====== Listed entries

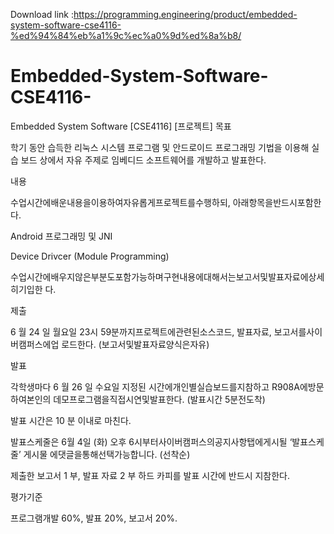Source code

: Download link :https://programming.engineering/product/embedded-system-software-cse4116-%ed%94%84%eb%a1%9c%ec%a0%9d%ed%8a%b8/


# Embedded-System-Software-CSE4116-
Embedded System Software [CSE4116] [프로젝트]
목표

학기 동안 습득한 리눅스 시스템 프로그램 및 안드로이드 프로그래밍 기법을 이용해 실습 보드 상에서 자유 주제로 임베디드 소프트웨어를 개발하고 발표한다.

내용

수업시간에배운내용을이용하여자유롭게프로젝트를수행하되, 아래항목을반드시포함한다.

Android 프로그래밍 및 JNI

Device Drivcer (Module Programming)

수업시간에배우지않은부분도포함가능하며구현내용에대해서는보고서및발표자료에상세히기입한 다.

제출

6 월 24 일 월요일 23시 59분까지프로젝트에관련된소스코드, 발표자료, 보고서를사이버캠퍼스에업 로드한다. (보고서및발표자료양식은자유)

발표

각학생마다 6 월 26 일 수요일 지정된 시간에개인별실습보드를지참하고 R908A에방문하여본인의 데모프로그램을직접시연및발표한다. (발표시간 5분전도착)

발표 시간은 10 분 이내로 마친다.

발표스케줄은 6월 4일 (화) 오후 6시부터사이버캠퍼스의공지사항탭에게시될 ‘발표스케줄’ 게시물 에댓글을통해선택가능합니다. (선착순)

제출한 보고서 1 부, 발표 자료 2 부 하드 카피를 발표 시간에 반드시 지참한다.

평가기준

프로그램개발 60%, 발표 20%, 보고서 20%.
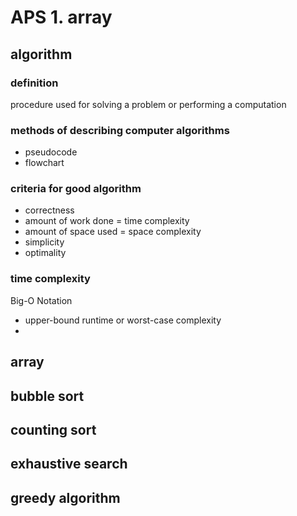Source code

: # APS 1. array

## algorithm
### definition
procedure used for solving a problem or performing a computation

### methods of describing computer algorithms
- pseudocode
- flowchart

### criteria for good algorithm
- correctness
- amount of work done = time complexity
- amount of space used = space complexity
- simplicity
- optimality

### time complexity
Big-O Notation
- upper-bound runtime or worst-case complexity
- 

## array

## bubble sort

## counting sort

## exhaustive search

## greedy algorithm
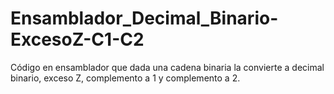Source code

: # Ensamblador_Decimal_Binario-ExcesoZ-C1-C2
Código en ensamblador que dada una cadena binaria la convierte a decimal binario, exceso Z, complemento a 1 y complemento a 2.

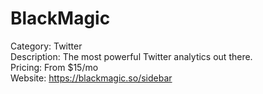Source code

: # BlackMagic

Category: Twitter  
Description: The most powerful Twitter analytics out there.  
Pricing: From $15/mo  
Website: https://blackmagic.so/sidebar
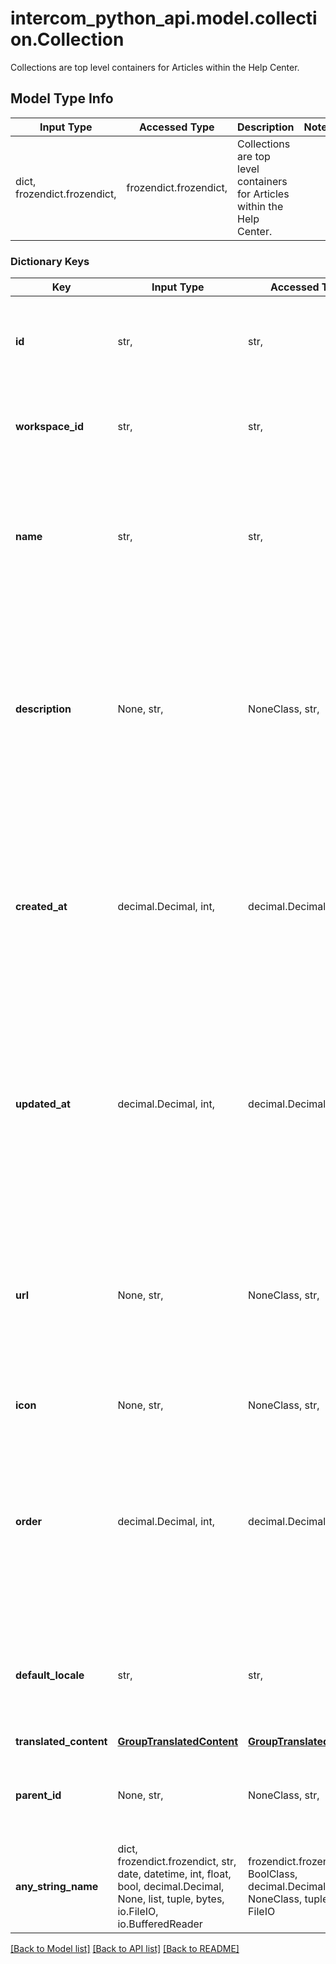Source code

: # intercom_python_api.model.collection.Collection

Collections are top level containers for Articles within the Help Center.

## Model Type Info
Input Type | Accessed Type | Description | Notes
------------ | ------------- | ------------- | -------------
dict, frozendict.frozendict,  | frozendict.frozendict,  | Collections are top level containers for Articles within the Help Center. | 

### Dictionary Keys
Key | Input Type | Accessed Type | Description | Notes
------------ | ------------- | ------------- | ------------- | -------------
**id** | str,  | str,  | The unique identifier for the collection which is given by Intercom. | [optional] 
**workspace_id** | str,  | str,  | The id of the workspace which the collection belongs to. | [optional] 
**name** | str,  | str,  | The name of the collection. For multilingual collections, this will be the name of the default language&#x27;s content. | [optional] 
**description** | None, str,  | NoneClass, str,  | The description of the collection. For multilingual help centers, this will be the description of the collection for the default language. | [optional] 
**created_at** | decimal.Decimal, int,  | decimal.Decimal,  | The time when the article was created. For multilingual articles, this will be the timestamp of creation of the default language&#x27;s content. | [optional] value must conform to RFC-3339 date-time
**updated_at** | decimal.Decimal, int,  | decimal.Decimal,  | The time when the article was last updated. For multilingual articles, this will be the timestamp of last update of the default language&#x27;s content. | [optional] value must conform to RFC-3339 date-time
**url** | None, str,  | NoneClass, str,  | The URL of the collection. For multilingual help centers, this will be the URL of the collection for the default language. | [optional] 
**icon** | None, str,  | NoneClass, str,  | The icon of the collection. | [optional] 
**order** | decimal.Decimal, int,  | decimal.Decimal,  | The order of the section in relation to others sections within a collection. Values go from &#x60;0&#x60;&#x60; upwards. &#x60;0&#x60;&#x60; is the default if there&#x27;s no order. | [optional] 
**default_locale** | str,  | str,  | The default locale of the help center. This field is only returned for multilingual help centers. | [optional] 
**translated_content** | [**GroupTranslatedContent**](GroupTranslatedContent.md) | [**GroupTranslatedContent**](GroupTranslatedContent.md) |  | [optional] 
**parent_id** | None, str,  | NoneClass, str,  | The id of the parent collection. If &#x60;null&#x60; then it is the first level collection. | [optional] 
**any_string_name** | dict, frozendict.frozendict, str, date, datetime, int, float, bool, decimal.Decimal, None, list, tuple, bytes, io.FileIO, io.BufferedReader | frozendict.frozendict, str, BoolClass, decimal.Decimal, NoneClass, tuple, bytes, FileIO | any string name can be used but the value must be the correct type | [optional]

[[Back to Model list]](../../README.md#documentation-for-models) [[Back to API list]](../../README.md#documentation-for-api-endpoints) [[Back to README]](../../README.md)

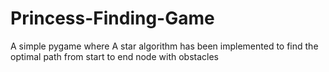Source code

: # Princess-Finding-Game
A simple pygame where A star algorithm has been implemented to find the optimal path from start to end node with obstacles

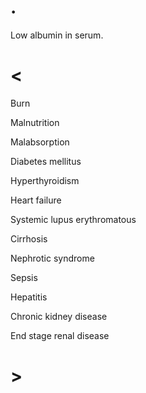 # .

Low albumin in serum.

# <

Burn

Malnutrition

Malabsorption

Diabetes mellitus

Hyperthyroidism

Heart failure

Systemic lupus erythromatous

Cirrhosis

Nephrotic syndrome

Sepsis

Hepatitis

Chronic kidney disease

End stage renal disease

# >
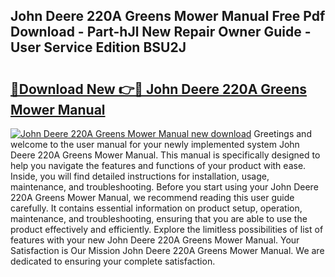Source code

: ## John Deere 220A Greens Mower Manual Free Pdf Download - Part-hJl New Repair Owner Guide - User Service Edition BSU2J

# <h2><a href="http://bc95036.oget.top/?id=John+Deere+220A+Greens+Mower+Manual">🔗Download New 👉🔴 John Deere 220A Greens Mower Manual</a></h2>

[![John Deere 220A Greens Mower Manual new download](https://i.imgur.com/5g1atiW.png)](http://bc95036.oget.top/?id=John+Deere+220A+Greens+Mower+Manual)
Greetings and welcome to the user manual for your newly implemented system John Deere 220A Greens Mower Manual. This manual is specifically designed to help you navigate the features and functions of your product with ease. Inside, you will find detailed instructions for installation, usage, maintenance, and troubleshooting. Before you start using your John Deere 220A Greens Mower Manual, we recommend reading this user guide carefully. It contains essential information on product setup, operation, maintenance, and troubleshooting, ensuring that you are able to use the product effectively and efficiently. Explore the limitless possibilities of list of features with your new John Deere 220A Greens Mower Manual. Your Satisfaction is Our Mission John Deere 220A Greens Mower Manual. We are dedicated to ensuring your complete satisfaction.
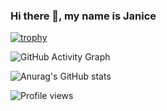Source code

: ### Hi there 👋, my name is Janice

[![trophy](https://github-profile-trophy.vercel.app/?username=janice880624)](https://github.com/ryo-ma/github-profile-trophy)

![GitHub Activity Graph](https://activity-graph.herokuapp.com/graph?username=janice880624)  

![Anurag's GitHub stats](https://github-readme-stats.vercel.app/api?username=anuraghazra&show_icons=true&theme=highcontrast)

![Profile views](https://gpvc.arturio.dev/janice880624)  
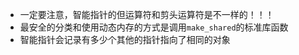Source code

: 
- 一定要注意，智能指针的但运算符和剪头运算符是不一样的！！！
- 最安全的分类和使用动态内存的方式是调用`make_shared`的标准库函数
- 智能指针会记录有多少个其他的指针指向了相同的对象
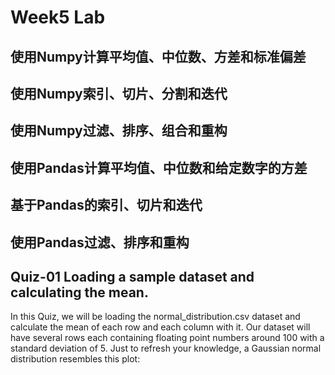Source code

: # Week5 Lab
## 使用Numpy计算平均值、中位数、方差和标准偏差

## 使用Numpy索引、切片、分割和迭代
## 使用Numpy过滤、排序、组合和重构
## 使用Pandas计算平均值、中位数和给定数字的方差
## 基于Pandas的索引、切片和迭代
## 使用Pandas过滤、排序和重构
## Quiz-01 Loading a sample dataset and calculating the mean.
In this Quiz, we will be loading the normal_distribution.csv dataset and calculate the mean of each row and each column with it.
Our dataset will have several rows each containing floating point numbers around 100 with a standard deviation of 5.
Just to refresh your knowledge, a Gaussian normal distribution resembles this plot:

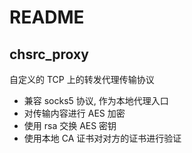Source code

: # README

## chsrc_proxy 

自定义的 TCP 上的转发代理传输协议

*   兼容 socks5 协议, 作为本地代理入口
*   对传输内容进行 AES 加密
*   使用 rsa 交换 AES 密钥
*   使用本地 CA 证书对对方的证书进行验证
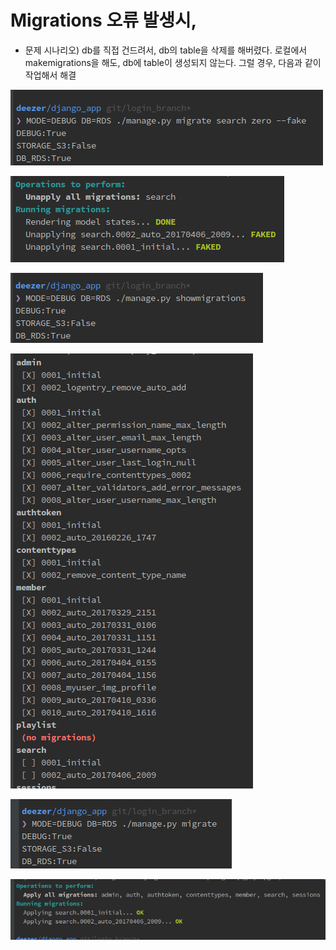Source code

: # Migrations 오류 발생시,

- 문제 시나리오) db를 직접 건드려서, db의 table을 삭제를 해버렸다. 로컬에서 makemigrations을 해도, db에 table이 생성되지 않는다. 그럴 경우, 다음과 같이 작업해서 해결

![](imgs/zero-fake-1.png) 

![](imgs/zero-fake-2.png)

![](imgs/zero-fake-3.png)

![](imgs/zero-fake-4.png)

![](imgs/zero-fake-5.png)

![](imgs/zero-fake-6.png)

============

:: Instructions for the task ::
Please reproduce the lines from the line with "Embedded System Software [CSE4116] [프로젝트]" to the line with "각학생마다 6 월 26", both ends included, exactly as they appear above.

:: Response to this task ::
Embedded System Software [CSE4116] [프로젝트]
목표

학기 동안 습득한 리눅스 시스템 프로그램 및 안드로이드 프로그래밍 기법을 이용해 실습 보드 상에서 자유 주제로 임베디드 소프트웨어를 개발하고 발표한다.

내용

수업시간에배운내용을이용하여자유롭게프로젝트를수행하되, 아래항목을반드시포함한다.

Android 프로그래밍 및 JNI

Device Drivcer (Module Programming)

수업시간에배우지않은부분도포함가능하며구현내용에대해서는보고서및발표자료에상세히기입한 다.

제출

6 월 24 일 월요일 23시 59분까지프로젝트에관련된소스코드, 발표자료, 보고서를사이버캠퍼스에업 로드한다. (보고서및발표자료양식은자유)

발표

각학생마다 6 월 26 일 수요일 지정된 시간에개인별실습보드를지참하고 R908A에방문하여본인의 데모프로그램을직접시연및발표한다. (발표시간 5분전도착)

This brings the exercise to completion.